* **Your goal**
Your task is to restate exactly the lines from the one holding "for (auto v: adj[u])" to the end of the entries below, inclusive.

· · · ·

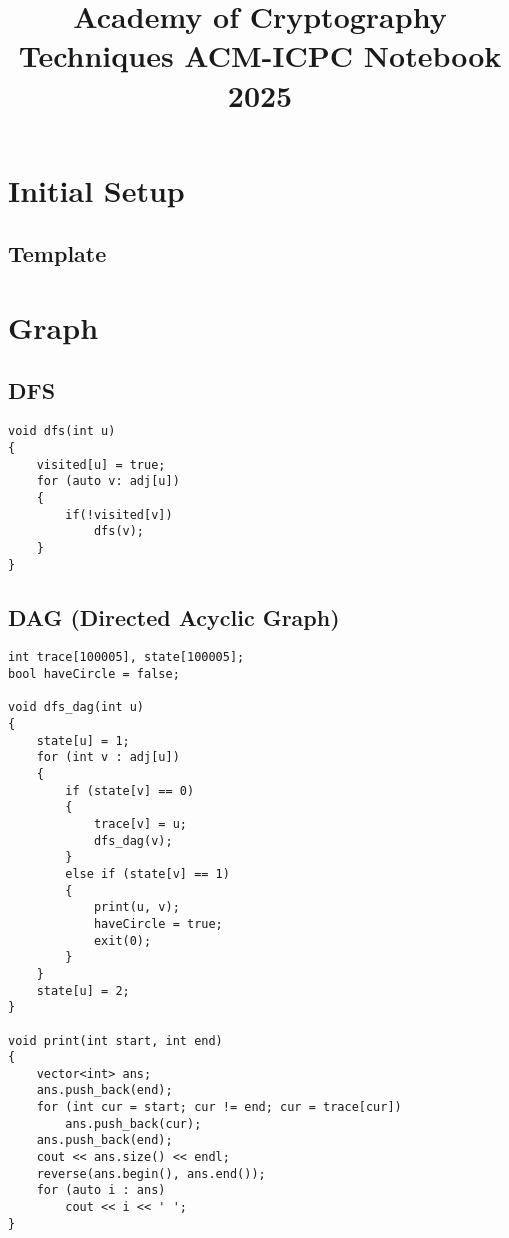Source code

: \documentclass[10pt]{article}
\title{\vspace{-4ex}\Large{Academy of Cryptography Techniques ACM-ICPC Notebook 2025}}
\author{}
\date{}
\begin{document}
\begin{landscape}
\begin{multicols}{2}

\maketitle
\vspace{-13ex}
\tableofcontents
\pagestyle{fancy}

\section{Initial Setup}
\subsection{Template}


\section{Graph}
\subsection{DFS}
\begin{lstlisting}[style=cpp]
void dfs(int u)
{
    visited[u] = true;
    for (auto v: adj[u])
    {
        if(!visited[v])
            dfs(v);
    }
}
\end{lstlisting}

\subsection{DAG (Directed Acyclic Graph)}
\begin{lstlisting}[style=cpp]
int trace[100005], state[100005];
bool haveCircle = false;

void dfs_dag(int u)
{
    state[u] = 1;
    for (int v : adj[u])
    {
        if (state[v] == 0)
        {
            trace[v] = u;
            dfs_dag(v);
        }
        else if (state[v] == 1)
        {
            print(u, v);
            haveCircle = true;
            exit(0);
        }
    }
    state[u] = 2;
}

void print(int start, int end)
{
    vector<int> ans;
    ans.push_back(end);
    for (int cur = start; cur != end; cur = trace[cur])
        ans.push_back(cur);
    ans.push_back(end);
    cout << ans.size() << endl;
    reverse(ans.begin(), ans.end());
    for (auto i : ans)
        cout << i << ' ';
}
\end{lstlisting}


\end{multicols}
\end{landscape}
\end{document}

· · · ·

* **Problem solution**
    for (auto v: adj[u])
    {
        if(!visited[v])
            dfs(v);
    }
}
\end{lstlisting}

\subsection{DAG (Directed Acyclic Graph)}
\begin{lstlisting}[style=cpp]
int trace[100005], state[100005];
bool haveCircle = false;

void dfs_dag(int u)
{
    state[u] = 1;
    for (int v : adj[u])
    {
        if (state[v] == 0)
        {
            trace[v] = u;
            dfs_dag(v);
        }
        else if (state[v] == 1)
        {
            print(u, v);
            haveCircle = true;
            exit(0);
        }
    }
    state[u] = 2;
}

void print(int start, int end)
{
    vector<int> ans;
    ans.push_back(end);
    for (int cur = start; cur != end; cur = trace[cur])
        ans.push_back(cur);
    ans.push_back(end);
    cout << ans.size() << endl;
    reverse(ans.begin(), ans.end());
    for (auto i : ans)
        cout << i << ' ';
}
\end{lstlisting}


\end{multicols}
\end{landscape}
\end{document}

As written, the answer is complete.